### Your task
An exact reproduction is required of the lines from the beginning of the entries through the line with "и съемочной группы.", pictures excluded and nothing added.
- Opening Delimiter -
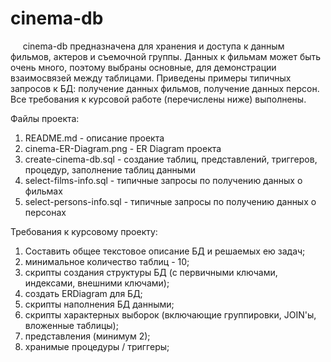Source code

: # cinema-db

&nbsp;&nbsp;&nbsp;&nbsp; cinema-db предназначена для хранения и доступа к данным фильмов, актеров 
и съемочной группы. Данных к фильмам может быть очень много, поэтому выбраны 
основные, для демонстрации взаимосвязей между таблицами. 
Приведены примеры типичных запросов к БД: получение данных фильмов, 
получение данных персон. Все требования к курсовой работе (перечислены ниже) 
выполнены.

Файлы проекта:
1. README.md - описание проекта
2. cinema-ER-Diagram.png - ER Diagram проекта
3. create-cinema-db.sql - создание таблиц, представлений, триггеров, процедур, 
заполнение таблиц данными
4. select-films-info.sql - типичные запросы по получению данных о фильмах
5. select-persons-info.sql - типичные запросы по получению данных о персонах

Требования к курсовому проекту:
1. Составить общее текстовое описание БД и решаемых ею задач;
2. минимальное количество таблиц - 10;
3. скрипты создания структуры БД (с первичными ключами, индексами, внешними ключами);
4. создать ERDiagram для БД;
5. скрипты наполнения БД данными;
6. скрипты характерных выборок (включающие группировки, JOIN'ы, вложенные таблицы);
7. представления (минимум 2);
8. хранимые процедуры / триггеры;
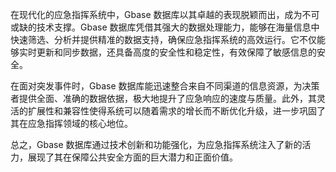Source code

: 在现代化的应急指挥系统中，Gbase 数据库以其卓越的表现脱颖而出，成为不可或缺的技术支撑。Gbase 数据库凭借其强大的数据处理能力，能够在海量信息中快速筛选、分析并提供精准的数据支持，确保应急指挥系统的高效运行。它不仅能够实时更新和同步数据，还具备高度的安全性和稳定性，有效保障了敏感信息的安全。

在面对突发事件时，Gbase 数据库能迅速整合来自不同渠道的信息资源，为决策者提供全面、准确的数据依据，极大地提升了应急响应的速度与质量。此外，其灵活的扩展性和兼容性使得系统可以随着需求的增长而不断优化升级，进一步巩固了其在应急指挥领域的核心地位。

总之，Gbase 数据库通过技术创新和功能强化，为应急指挥系统注入了新的活力，展现了其在保障公共安全方面的巨大潜力和正面价值。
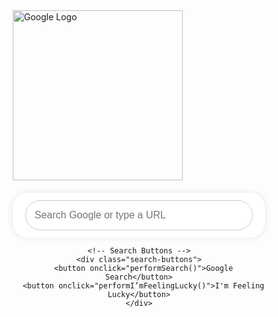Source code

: <!DOCTYPE html>
<html lang="en">
<head>
  <meta charset="UTF-8">
  <meta name="viewport" content="width=device-width, initial-scale=1.0">
  <title>Google Search Bar Interface</title>
  <style>
    /* General Reset */
    * {
      margin: 0;
      padding: 0;
      box-sizing: border-box;
    }

    /* Body Styling */
    body {
      font-family: Arial, sans-serif;
      background-color: #f2f2f2;
      display: flex;
      justify-content: center;
      align-items: center;
      height: 100vh;
      flex-direction: column;
    }

    /* Google Logo Styling */
    .google-logo img {
      width: 272px; /* Google logo size */
      margin-bottom: 20px;
    }

    /* Search Bar Container */
    .google-search-container {
      text-align: center;
    }

    /* Search Box Styling */
    .search-box {
      width: 100%;
      max-width: 584px;
      background-color: white;
      border-radius: 24px;
      padding: 12px 20px;
      box-shadow: 0px 0px 10px rgba(0, 0, 0, 0.1);
      display: flex;
      justify-content: center;
      align-items: center;
    }

    /* Input Field Styling */
    .search-box input {
      width: 100%;
      padding: 14px;
      font-size: 16px;
      border: 1px solid #ccc;
      border-radius: 24px;
      outline: none;
      max-width: 500px;
    }

    /* Input Focus State */
    .search-box input:focus {
      border-color: #4285f4;
    }

    /* Search Buttons Container */
    .search-buttons {
      margin-top: 20px;
    }

    /* Button Styling */
    .search-buttons button {
      background-color: #f8f8f8;
      border: 1px solid #f8f8f8;
      padding: 10px 24px;
      font-size: 14px;
      border-radius: 4px;
      cursor: pointer;
      margin: 0 6px;
      transition: all 0.2s;
    }

    .search-buttons button:hover {
      background-color: #f1f1f1;
    }

    /* Button Focused Styling */
    .search-buttons button:focus {
      outline: none;
      box-shadow: 0px 0px 5px rgba(66, 133, 244, 0.6);
    }
  </style>
</head>
<body>

  <!-- Google Logo -->
  <div class="google-logo">
    <img src="https://www.google.com/images/branding/googlelogo/1x/googlelogo-color-272x92.png" alt="Google Logo">
  </div>

  <!-- Google Search Bar Interface -->
  <div class="google-search-container">
    <div class="search-box">
      <input type="text" id="searchInput" placeholder="Search Google or type a URL">
    </div>

    <!-- Search Buttons -->
    <div class="search-buttons">
      <button onclick="performSearch()">Google Search</button>
      <button onclick="performI’mFeelingLucky()">I'm Feeling Lucky</button>
    </div>
  </div>

  <script>
    // Perform the Google Search
    function performSearch() {
      const searchQuery = document.getElementById("searchInput").value;
      if (searchQuery.trim() !== "") {
        // Redirect to Google search results
        window.location.href = `https://www.google.com/search?q=${encodeURIComponent(searchQuery)}`;
      } else {
        alert("Please enter a search term.");
      }
    }

    // "I'm Feeling Lucky" Button
    function performI’mFeelingLucky() {
      const searchQuery = document.getElementById("searchInput").value;
      if (searchQuery.trim() !== "") {
        // Redirect to Google's "I'm Feeling Lucky" feature
        window.location.href = `https://www.google.com/search?btnI=I&aqs=chrome..69i57j0i22i30l9.1890j0j7&pglt=43&q=${encodeURIComponent(searchQuery)}`;
      } else {
        alert("Please enter a search term.");
      }
    }

    // Trigger search when "Enter" key is pressed
    document.getElementById("searchInput").addEventListener("keypress", function(event) {
      if (event.key === "Enter") {
        performSearch();
      }
    });
  </script>

</body>
</html>
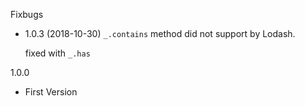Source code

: Fixbugs

- 1.0.3 (2018-10-30)
  `_.contains` method did not support by Lodash.

  fixed with `_.has`



1.0.0
- First Version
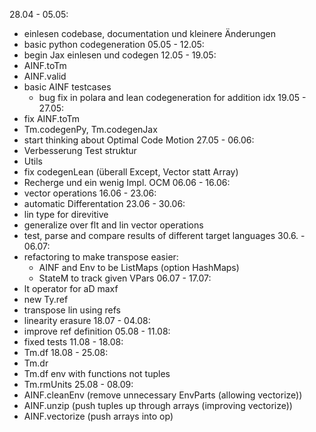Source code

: 28.04 - 05.05:
- einlesen codebase, documentation und kleinere Änderungen
- basic python codegeneration
05.05 - 12.05:
- begin Jax einlesen und codegen
12.05 - 19.05:
- AINF.toTm
- AINF.valid
- basic AINF testcases
    - bug fix in polara and lean codegeneration for addition idx
19.05 - 27.05:
- fix AINF.toTm
- Tm.codegenPy, Tm.codegenJax
- start thinking about Optimal Code Motion
27.05 - 06.06:
- Verbesserung Test struktur
- Utils
- fix codegenLean (überall Except, Vector statt Array)
- Recherge und ein wenig Impl. OCM
06.06 - 16.06:
- vector operations
16.06 - 23.06:
- automatic Differentation
23.06 - 30.06:
- lin type for direvitive
- generalize over flt and lin vector operations
- test, parse and compare results of different target languages
30.6. - 06.07:
- refactoring to make transpose easier:
    - AINF and Env to be ListMaps (option HashMaps)
    - StateM to track given VPars
06.07 - 17.07:
- lt operator for aD maxf
- new Ty.ref
- transpose lin using refs
- linearity erasure
18.07 - 04.08:
- improve ref definition
05.08 - 11.08:
- fixed tests
11.08 - 18.08:
- Tm.df
18.08 - 25.08:
- Tm.dr
- Tm.df env with functions not tuples
- Tm.rmUnits
25.08 - 08.09:
- AINF.cleanEnv (remove unnecessary EnvParts (allowing vectorize))
- AINF.unzip (push tuples up through arrays (improving vectorize))
- AINF.vectorize (push arrays into op)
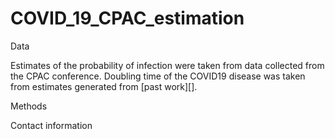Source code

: # COVID_19_CPAC_estimation

Data

Estimates of the probability of infection were taken from data collected from the CPAC conference.
Doubling time of the COVID19 disease was taken from estimates generated from [past work][].

Methods



Contact information

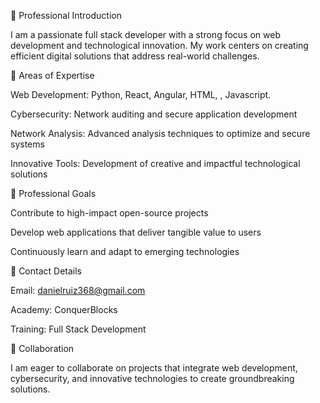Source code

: 
🚀 Professional Introduction

I am a passionate full stack developer with a strong focus on web development and technological innovation. My work centers on creating efficient digital solutions that address real-world challenges.

🔧 Areas of Expertise

Web Development: Python, React, Angular, HTML, , Javascript.

Cybersecurity: Network auditing and secure application development

Network Analysis: Advanced analysis techniques to optimize and secure systems

Innovative Tools: Development of creative and impactful technological solutions


🌟 Professional Goals

Contribute to high-impact open-source projects

Develop web applications that deliver tangible value to users

Continuously learn and adapt to emerging technologies


📍 Contact Details

Email: danielruiz368@gmail.com

Academy: ConquerBlocks

Training: Full Stack Development


🤝 Collaboration

I am eager to collaborate on projects that integrate web development, cybersecurity, and innovative technologies to create groundbreaking solutions.
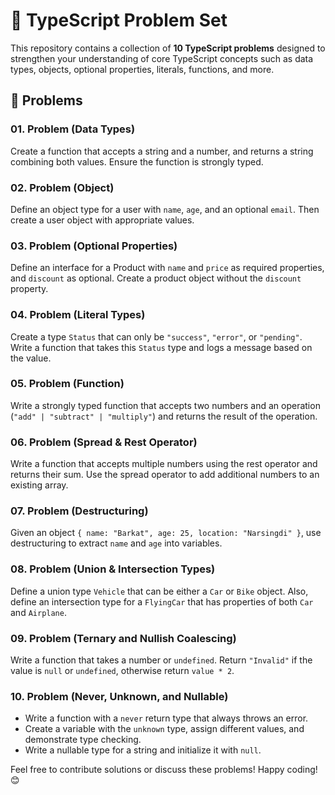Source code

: # 🚀 TypeScript Problem Set

This repository contains a collection of **10 TypeScript problems** designed to strengthen your understanding of core TypeScript concepts such as data types, objects, optional properties, literals, functions, and more.

## 📝 Problems

### **01. Problem (Data Types)**

Create a function that accepts a string and a number, and returns a string combining both values. Ensure the function is strongly typed.

### **02. Problem (Object)**

Define an object type for a user with `name`, `age`, and an optional `email`. Then create a user object with appropriate values.

### **03. Problem (Optional Properties)**

Define an interface for a Product with `name` and `price` as required properties, and `discount` as optional. Create a product object without the `discount` property.

### **04. Problem (Literal Types)**

Create a type `Status` that can only be `"success"`, `"error"`, or `"pending"`. Write a function that takes this `Status` type and logs a message based on the value.

### **05. Problem (Function)**

Write a strongly typed function that accepts two numbers and an operation (`"add" | "subtract" | "multiply"`) and returns the result of the operation.

### **06. Problem (Spread & Rest Operator)**

Write a function that accepts multiple numbers using the rest operator and returns their sum. Use the spread operator to add additional numbers to an existing array.

### **07. Problem (Destructuring)**

Given an object `{ name: "Barkat", age: 25, location: "Narsingdi" }`, use destructuring to extract `name` and `age` into variables.

### **08. Problem (Union & Intersection Types)**

Define a union type `Vehicle` that can be either a `Car` or `Bike` object. Also, define an intersection type for a `FlyingCar` that has properties of both `Car` and `Airplane`.

### **09. Problem (Ternary and Nullish Coalescing)**

Write a function that takes a number or `undefined`. Return `"Invalid"` if the value is `null` or `undefined`, otherwise return `value * 2`.

### **10. Problem (Never, Unknown, and Nullable)**

- Write a function with a `never` return type that always throws an error.
- Create a variable with the `unknown` type, assign different values, and demonstrate type checking.
- Write a nullable type for a string and initialize it with `null`.

Feel free to contribute solutions or discuss these problems! Happy coding! 😊
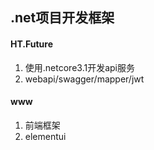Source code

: ## .net项目开发框架
#### HT.Future
1. 使用.netcore3.1开发api服务
2. webapi/swagger/mapper/jwt

#### www
1. 前端框架
2. elementui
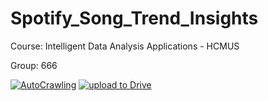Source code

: # **Spotify_Song_Trend_Insights**

Course: Intelligent Data Analysis Applications - HCMUS

Group: 666

[![AutoCrawling](https://github.com/tungbtt/Spotify_Song_Trend_Insights/actions/workflows/AutoCrawling.yml/badge.svg)](https://github.com/tungbtt/Spotify_Song_Trend_Insights/actions/workflows/AutoCrawling.yml) [![upload to Drive](https://github.com/tungbtt/Spotify_Song_Trend_Insights/actions/workflows/upload-to-drive.yml/badge.svg)](https://github.com/tungbtt/Spotify_Song_Trend_Insights/actions/workflows/upload-to-drive.yml)
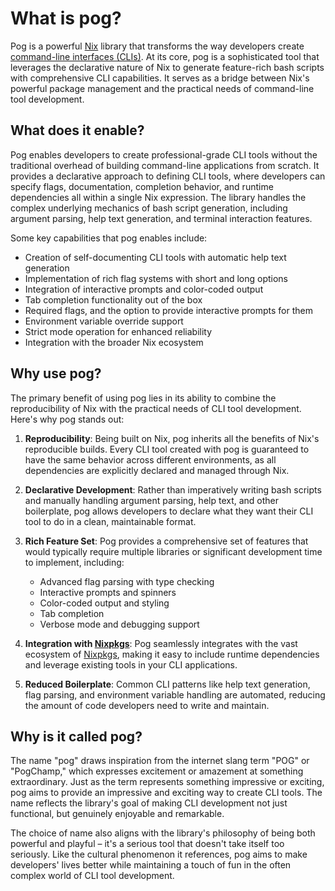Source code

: # What is pog?

Pog is a powerful [Nix](https://nixos.org/) library that transforms the way developers create [command-line interfaces (CLIs)](https://en.wikipedia.org/wiki/Command-line_interface). At its core, pog is a sophisticated tool that leverages the declarative nature of Nix to generate feature-rich bash scripts with comprehensive CLI capabilities. It serves as a bridge between Nix's powerful package management and the practical needs of command-line tool development.

## What does it enable?

Pog enables developers to create professional-grade CLI tools without the traditional overhead of building command-line applications from scratch. It provides a declarative approach to defining CLI tools, where developers can specify flags, documentation, completion behavior, and runtime dependencies all within a single Nix expression. The library handles the complex underlying mechanics of bash script generation, including argument parsing, help text generation, and terminal interaction features.

Some key capabilities that pog enables include:

- Creation of self-documenting CLI tools with automatic help text generation
- Implementation of rich flag systems with short and long options
- Integration of interactive prompts and color-coded output
- Tab completion functionality out of the box
- Required flags, and the option to provide interactive prompts for them
- Environment variable override support
- Strict mode operation for enhanced reliability
- Integration with the broader Nix ecosystem

## Why use pog?

The primary benefit of using pog lies in its ability to combine the reproducibility of Nix with the practical needs of CLI tool development. Here's why pog stands out:

1. **Reproducibility**: Being built on Nix, pog inherits all the benefits of Nix's reproducible builds. Every CLI tool created with pog is guaranteed to have the same behavior across different environments, as all dependencies are explicitly declared and managed through Nix.

2. **Declarative Development**: Rather than imperatively writing bash scripts and manually handling argument parsing, help text, and other boilerplate, pog allows developers to declare what they want their CLI tool to do in a clean, maintainable format.

3. **Rich Feature Set**: Pog provides a comprehensive set of features that would typically require multiple libraries or significant development time to implement, including:

   - Advanced flag parsing with type checking
   - Interactive prompts and spinners
   - Color-coded output and styling
   - Tab completion
   - Verbose mode and debugging support

4. **Integration with [Nixpkgs](https://github.com/NixOS/nixpkgs)**: Pog seamlessly integrates with the vast ecosystem of [Nixpkgs](https://github.com/NixOS/nixpkgs), making it easy to include runtime dependencies and leverage existing tools in your CLI applications.

5. **Reduced Boilerplate**: Common CLI patterns like help text generation, flag parsing, and environment variable handling are automated, reducing the amount of code developers need to write and maintain.

## Why is it called pog?

The name "pog" draws inspiration from the internet slang term "POG" or "PogChamp," which expresses excitement or amazement at something extraordinary. Just as the term represents something impressive or exciting, pog aims to provide an impressive and exciting way to create CLI tools. The name reflects the library's goal of making CLI development not just functional, but genuinely enjoyable and remarkable.

The choice of name also aligns with the library's philosophy of being both powerful and playful – it's a serious tool that doesn't take itself too seriously. Like the cultural phenomenon it references, pog aims to make developers' lives better while maintaining a touch of fun in the often complex world of CLI tool development.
- Closing Delimiter -
### Solution for this exercise
Source code

: # cinema-db

&nbsp;&nbsp;&nbsp;&nbsp; cinema-db предназначена для хранения и доступа к данным фильмов, актеров 
и съемочной группы. Данных к фильмам может быть очень много, поэтому выбраны 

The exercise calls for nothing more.